18. “Ia memahami: ‘Adalah mustahil, tidak mungkin terjadi bahwa seseorang yang menekuni perbuatan salah dalam jasmani … [67] menekuni perbuatan salah dalam ucapan … menekuni perbuatan salah dalam pikiran dapat karena hal itu, karena alasan itu, ketika hancurnya jasmani, setelah kematian, muncul kembali di alam bahagia, bahkan di alam surga – tidak ada kemungkinan seperti itu.’15 Dan ia memahami: ‘Adalah mungkin bahwa seseorang yang menekuni perbuatan salah dalam jasmani … menekuni perbuatan salah dalam ucapan … menekuni perbuatan salah dalam pikiran dapat karena hal itu, karena alasan itu, ketika hancurnya jasmani, setelah kematian, muncul kembali di alam menderita, di alam yang tidak bahagia, dalam kesengsaraan, bahkan di neraka – ada kemungkinan seperti itu.’

19. “Ia memahami: ‘Adalah mustahil, tidak mungkin terjadi bahwa seseorang yang menekuni perbuatan benar dalam jasmani … menekuni perbuatan benar dalam ucapan … menekuni perbuatan benar dalam pikiran dapat karena hal itu, karena alasan itu, ketika hancurnya jasmani, setelah kematian, muncul kembali di alam menderita, di alam yang tidak bahagia, dalam kesengsaraan, bahkan di neraka – tidak ada kemungkinan seperti itu.’ Dan ia memahami: ‘Adalah mungkin bahwa seseorang yang menekuni perbuatan benar dalam jasmani … menekuni perbuatan benar dalam ucapan … menekuni perbuatan benar dalam pikiran dapat karena hal itu, karena alasan itu, ketika hancurnya jasmani, setelah kematian, muncul kembali di alam bahagia, bahkan di alam surga – ada kemungkinan seperti itu.’

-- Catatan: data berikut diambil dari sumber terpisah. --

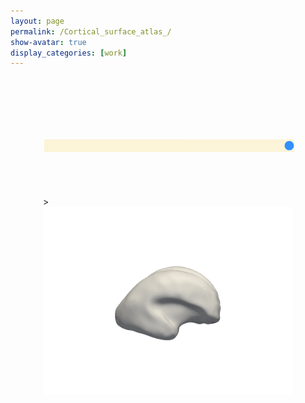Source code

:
 ```yaml
---
layout: page
permalink: /Cortical_surface_atlas_/
show-avatar: true
display_categories: [work]
---
```


<html>
  <style> 
.rangeslider {
  width: 400px;
  margin: 0 auto;
}
.myslider {
  -webkit-appearance: none;
  background: #FCF3CF;
  width: 100%;
  height: 20px;
  opacity: 0.8;
  margin-top: 100px;
}
 .slider::-webkit-slider-thumb {
  -webkit-appearance: none;
  appearance: none;
  width: 23px;
  height: 24px;
  border: 0;
  background: url('contrasticon.png');
  cursor: pointer;
}
.slider::-moz-range-thumb {
  width: 23px;
  height: 25px;
  border: 0;
  background: url('contrasticon.png');
  cursor: pointer;
} 
.myslider:hover {
  opacity: 1;
}
.image {
  position: relative;
  width: 400px;
  margin: 0 auto;
}
.image>img {
  position: absolute;
  display: none;
}
.image>img.visible,
.image>img:first-child {
  display: block;
}
.sliderOutput>div {
  margin: 5px;
  width: 120px;
  display: inline-block;
  vertical-align: top;
  text-align: center;
}
.sliderOutput h6,
.sliderOutput p {
  margin: 5px;
}
</style> 



<div class="rangeslider">
    <input type="range" min="1" max="3" value="3" class="myslider" id="sliderRange">
</div>

<br>
<br>
<br>
<br>
<div class="image mt-3 mb-3" id="sliderImages">>
    <img src="/assets/atlas/inner_cortical_surface/GeodesicRegression__GeodesicFlow__img__component_0__tp_0__age_20.00_smooth_300_.png">
    <img src="/assets/atlas/inner_cortical_surface/GeodesicRegression__GeodesicFlow__img__component_0__tp_0__age_20.10_smooth_300_.png">
    <img src="/assets/atlas/inner_cortical_surface/GeodesicRegression__GeodesicFlow__img__component_0__tp_0__age_25.20_smooth_300_.png">
</div>

<script> 

  var fs = require('fs');
var files = fs.readdirSync('/assets/atlas/inner_cortical_surface/');
  document.getElementById("demo").innerHTML = files; 
  document.write(files);

    var list = function(files) {
  for (var prop in files) {
    document.write(prop);
    document.getElementById('aaron-family').innerHTML += '<li>' + prop + '</li>';
  }};
      
  var rangeslider = document.getElementById("sliderRange"); // get slider value
  var images = document.getElementById("sliderImages"); // get images listed above

  rangeslider.addEventListener('input', function() {
    for (var i = 0; i < images.children.length; i++) {
      images.children[i].style.display = 'none';
    }
    i = Number(this.value) - 1;
    images.children[i].style.display = 'block';
  });
</script> 

<br>
<br>
<br>
</html>


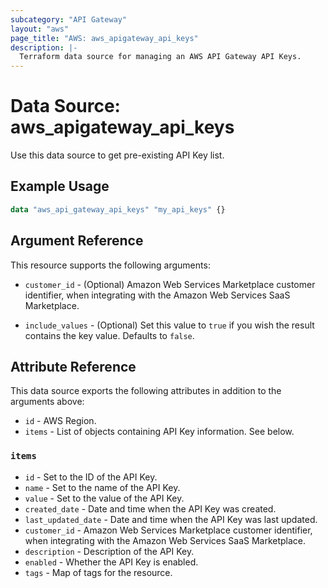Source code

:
 ```yaml
---
subcategory: "API Gateway"
layout: "aws"
page_title: "AWS: aws_apigateway_api_keys"
description: |-
  Terraform data source for managing an AWS API Gateway API Keys.
---
```


# Data Source: aws_apigateway_api_keys

Use this data source to get pre-existing API Key list.

## Example Usage

```terraform
data "aws_api_gateway_api_keys" "my_api_keys" {}
```

## Argument Reference

This resource supports the following arguments:

* `customer_id` - (Optional) Amazon Web Services Marketplace customer identifier, when integrating with the Amazon Web Services SaaS Marketplace.

* `include_values` - (Optional) Set this value to `true` if you wish the result contains the key value. Defaults to `false`.

## Attribute Reference

This data source exports the following attributes in addition to the arguments above:

* `id` - AWS Region.
* `items` - List of objects containing API Key information. See below.

### `items`

* `id` - Set to the ID of the API Key.
* `name` - Set to the name of the API Key.
* `value` - Set to the value of the API Key.
* `created_date` - Date and time when the API Key was created.
* `last_updated_date` - Date and time when the API Key was last updated.
* `customer_id` - Amazon Web Services Marketplace customer identifier, when integrating with the Amazon Web Services SaaS Marketplace.
* `description` - Description of the API Key.
* `enabled` - Whether the API Key is enabled.
* `tags` - Map of tags for the resource.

“Dengan cara inilah, Ānanda, seorang bhikkhu dapat disebut terampil dalam apa yang mungkin dan apa yang tidak mungkin.”

20. Ketika hal ini dikatakan, Yang Mulia Ānanda berkata kepada Sang Bhagavā: “Sungguh mengagumkan, Yang Mulia, sungguh menakjubkan! Apakah nama dari khotbah Dhamma ini?”

“Engkau boleh mengingat khotbah Dhamma ini, Ānanda, sebagai ‘Banyak Jenis Unsur’ dan sebagai ‘Empat Putaran’16 dan sebagai ‘Cermin Dhamma’ dan sebagai ‘Tambur Tanpa-Kematian’ dan sebagai ‘Kemenangan Tertinggi dalam Peperangan.’”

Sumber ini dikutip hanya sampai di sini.